[Start of section]
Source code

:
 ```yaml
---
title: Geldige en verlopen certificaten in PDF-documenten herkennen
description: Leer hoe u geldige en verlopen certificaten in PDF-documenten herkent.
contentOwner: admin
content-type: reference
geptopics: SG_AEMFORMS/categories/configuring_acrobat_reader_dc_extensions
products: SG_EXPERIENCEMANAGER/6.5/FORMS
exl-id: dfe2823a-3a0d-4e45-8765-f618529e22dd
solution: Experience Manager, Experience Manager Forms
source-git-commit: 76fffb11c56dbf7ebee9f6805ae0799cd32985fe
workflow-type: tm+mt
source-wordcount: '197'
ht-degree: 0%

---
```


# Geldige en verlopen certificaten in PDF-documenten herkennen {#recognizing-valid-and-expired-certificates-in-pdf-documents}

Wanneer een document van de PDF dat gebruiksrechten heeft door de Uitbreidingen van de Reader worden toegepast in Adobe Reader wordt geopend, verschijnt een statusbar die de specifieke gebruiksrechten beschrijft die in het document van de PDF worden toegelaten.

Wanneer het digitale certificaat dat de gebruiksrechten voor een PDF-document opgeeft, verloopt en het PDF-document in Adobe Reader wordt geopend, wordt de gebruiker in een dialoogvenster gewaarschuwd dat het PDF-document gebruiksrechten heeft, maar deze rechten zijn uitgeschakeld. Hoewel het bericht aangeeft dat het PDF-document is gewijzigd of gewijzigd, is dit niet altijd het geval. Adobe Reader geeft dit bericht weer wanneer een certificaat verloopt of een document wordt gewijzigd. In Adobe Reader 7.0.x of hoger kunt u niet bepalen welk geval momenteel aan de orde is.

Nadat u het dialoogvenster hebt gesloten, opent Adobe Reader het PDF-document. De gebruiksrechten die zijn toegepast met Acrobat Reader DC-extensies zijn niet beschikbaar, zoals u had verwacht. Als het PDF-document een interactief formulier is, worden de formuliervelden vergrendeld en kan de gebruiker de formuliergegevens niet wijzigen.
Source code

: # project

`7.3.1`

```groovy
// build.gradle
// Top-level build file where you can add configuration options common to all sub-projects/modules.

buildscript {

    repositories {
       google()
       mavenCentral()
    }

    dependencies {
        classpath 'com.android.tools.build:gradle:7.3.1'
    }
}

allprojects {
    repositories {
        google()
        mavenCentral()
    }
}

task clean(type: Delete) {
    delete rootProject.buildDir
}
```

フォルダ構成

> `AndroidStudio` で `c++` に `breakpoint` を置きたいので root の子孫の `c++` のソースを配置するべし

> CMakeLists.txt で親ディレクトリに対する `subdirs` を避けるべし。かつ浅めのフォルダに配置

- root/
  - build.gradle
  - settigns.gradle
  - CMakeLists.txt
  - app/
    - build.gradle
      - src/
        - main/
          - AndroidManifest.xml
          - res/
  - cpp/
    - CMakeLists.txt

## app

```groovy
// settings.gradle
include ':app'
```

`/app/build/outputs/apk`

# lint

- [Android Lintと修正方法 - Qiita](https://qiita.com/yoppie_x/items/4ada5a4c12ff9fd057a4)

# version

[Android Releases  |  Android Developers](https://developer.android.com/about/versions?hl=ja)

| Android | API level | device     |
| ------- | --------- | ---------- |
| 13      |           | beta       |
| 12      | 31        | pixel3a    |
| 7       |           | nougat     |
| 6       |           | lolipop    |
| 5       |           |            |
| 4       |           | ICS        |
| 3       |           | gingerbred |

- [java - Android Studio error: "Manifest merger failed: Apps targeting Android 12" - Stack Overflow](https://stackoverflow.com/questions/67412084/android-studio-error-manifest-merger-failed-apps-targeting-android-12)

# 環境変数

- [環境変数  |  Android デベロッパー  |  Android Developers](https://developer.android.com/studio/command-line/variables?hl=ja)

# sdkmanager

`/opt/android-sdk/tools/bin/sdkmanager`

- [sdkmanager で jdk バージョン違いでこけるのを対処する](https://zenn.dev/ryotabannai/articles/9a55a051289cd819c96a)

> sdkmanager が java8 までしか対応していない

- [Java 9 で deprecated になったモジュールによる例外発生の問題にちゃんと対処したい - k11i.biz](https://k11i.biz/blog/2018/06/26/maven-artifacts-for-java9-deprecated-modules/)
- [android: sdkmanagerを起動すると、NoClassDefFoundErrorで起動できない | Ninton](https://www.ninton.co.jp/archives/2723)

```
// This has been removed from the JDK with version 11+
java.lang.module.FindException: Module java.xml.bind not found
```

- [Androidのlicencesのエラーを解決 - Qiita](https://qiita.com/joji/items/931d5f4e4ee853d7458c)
[End of section]
### Task details
Retype the whole listing above exactly as it appears.

### Expected answer
Source code

:
 ```yaml
---
title: Geldige en verlopen certificaten in PDF-documenten herkennen
description: Leer hoe u geldige en verlopen certificaten in PDF-documenten herkent.
contentOwner: admin
content-type: reference
geptopics: SG_AEMFORMS/categories/configuring_acrobat_reader_dc_extensions
products: SG_EXPERIENCEMANAGER/6.5/FORMS
exl-id: dfe2823a-3a0d-4e45-8765-f618529e22dd
solution: Experience Manager, Experience Manager Forms
source-git-commit: 76fffb11c56dbf7ebee9f6805ae0799cd32985fe
workflow-type: tm+mt
source-wordcount: '197'
ht-degree: 0%

---
```


# Geldige en verlopen certificaten in PDF-documenten herkennen {#recognizing-valid-and-expired-certificates-in-pdf-documents}

Wanneer een document van de PDF dat gebruiksrechten heeft door de Uitbreidingen van de Reader worden toegepast in Adobe Reader wordt geopend, verschijnt een statusbar die de specifieke gebruiksrechten beschrijft die in het document van de PDF worden toegelaten.

Wanneer het digitale certificaat dat de gebruiksrechten voor een PDF-document opgeeft, verloopt en het PDF-document in Adobe Reader wordt geopend, wordt de gebruiker in een dialoogvenster gewaarschuwd dat het PDF-document gebruiksrechten heeft, maar deze rechten zijn uitgeschakeld. Hoewel het bericht aangeeft dat het PDF-document is gewijzigd of gewijzigd, is dit niet altijd het geval. Adobe Reader geeft dit bericht weer wanneer een certificaat verloopt of een document wordt gewijzigd. In Adobe Reader 7.0.x of hoger kunt u niet bepalen welk geval momenteel aan de orde is.

Nadat u het dialoogvenster hebt gesloten, opent Adobe Reader het PDF-document. De gebruiksrechten die zijn toegepast met Acrobat Reader DC-extensies zijn niet beschikbaar, zoals u had verwacht. Als het PDF-document een interactief formulier is, worden de formuliervelden vergrendeld en kan de gebruiker de formuliergegevens niet wijzigen.
Source code

: # project

`7.3.1`

```groovy
// build.gradle
// Top-level build file where you can add configuration options common to all sub-projects/modules.

buildscript {

    repositories {
       google()
       mavenCentral()
    }

    dependencies {
        classpath 'com.android.tools.build:gradle:7.3.1'
    }
}

allprojects {
    repositories {
        google()
        mavenCentral()
    }
}

task clean(type: Delete) {
    delete rootProject.buildDir
}
```

フォルダ構成

> `AndroidStudio` で `c++` に `breakpoint` を置きたいので root の子孫の `c++` のソースを配置するべし

> CMakeLists.txt で親ディレクトリに対する `subdirs` を避けるべし。かつ浅めのフォルダに配置

- root/
  - build.gradle
  - settigns.gradle
  - CMakeLists.txt
  - app/
    - build.gradle
      - src/
        - main/
          - AndroidManifest.xml
          - res/
  - cpp/
    - CMakeLists.txt

## app

```groovy
// settings.gradle
include ':app'
```

`/app/build/outputs/apk`

# lint

- [Android Lintと修正方法 - Qiita](https://qiita.com/yoppie_x/items/4ada5a4c12ff9fd057a4)

# version

[Android Releases  |  Android Developers](https://developer.android.com/about/versions?hl=ja)

| Android | API level | device     |
| ------- | --------- | ---------- |
| 13      |           | beta       |
| 12      | 31        | pixel3a    |
| 7       |           | nougat     |
| 6       |           | lolipop    |
| 5       |           |            |
| 4       |           | ICS        |
| 3       |           | gingerbred |

- [java - Android Studio error: "Manifest merger failed: Apps targeting Android 12" - Stack Overflow](https://stackoverflow.com/questions/67412084/android-studio-error-manifest-merger-failed-apps-targeting-android-12)

# 環境変数

- [環境変数  |  Android デベロッパー  |  Android Developers](https://developer.android.com/studio/command-line/variables?hl=ja)

# sdkmanager

`/opt/android-sdk/tools/bin/sdkmanager`

- [sdkmanager で jdk バージョン違いでこけるのを対処する](https://zenn.dev/ryotabannai/articles/9a55a051289cd819c96a)

> sdkmanager が java8 までしか対応していない

- [Java 9 で deprecated になったモジュールによる例外発生の問題にちゃんと対処したい - k11i.biz](https://k11i.biz/blog/2018/06/26/maven-artifacts-for-java9-deprecated-modules/)
- [android: sdkmanagerを起動すると、NoClassDefFoundErrorで起動できない | Ninton](https://www.ninton.co.jp/archives/2723)

```
// This has been removed from the JDK with version 11+
java.lang.module.FindException: Module java.xml.bind not found
```

- [Androidのlicencesのエラーを解決 - Qiita](https://qiita.com/joji/items/931d5f4e4ee853d7458c)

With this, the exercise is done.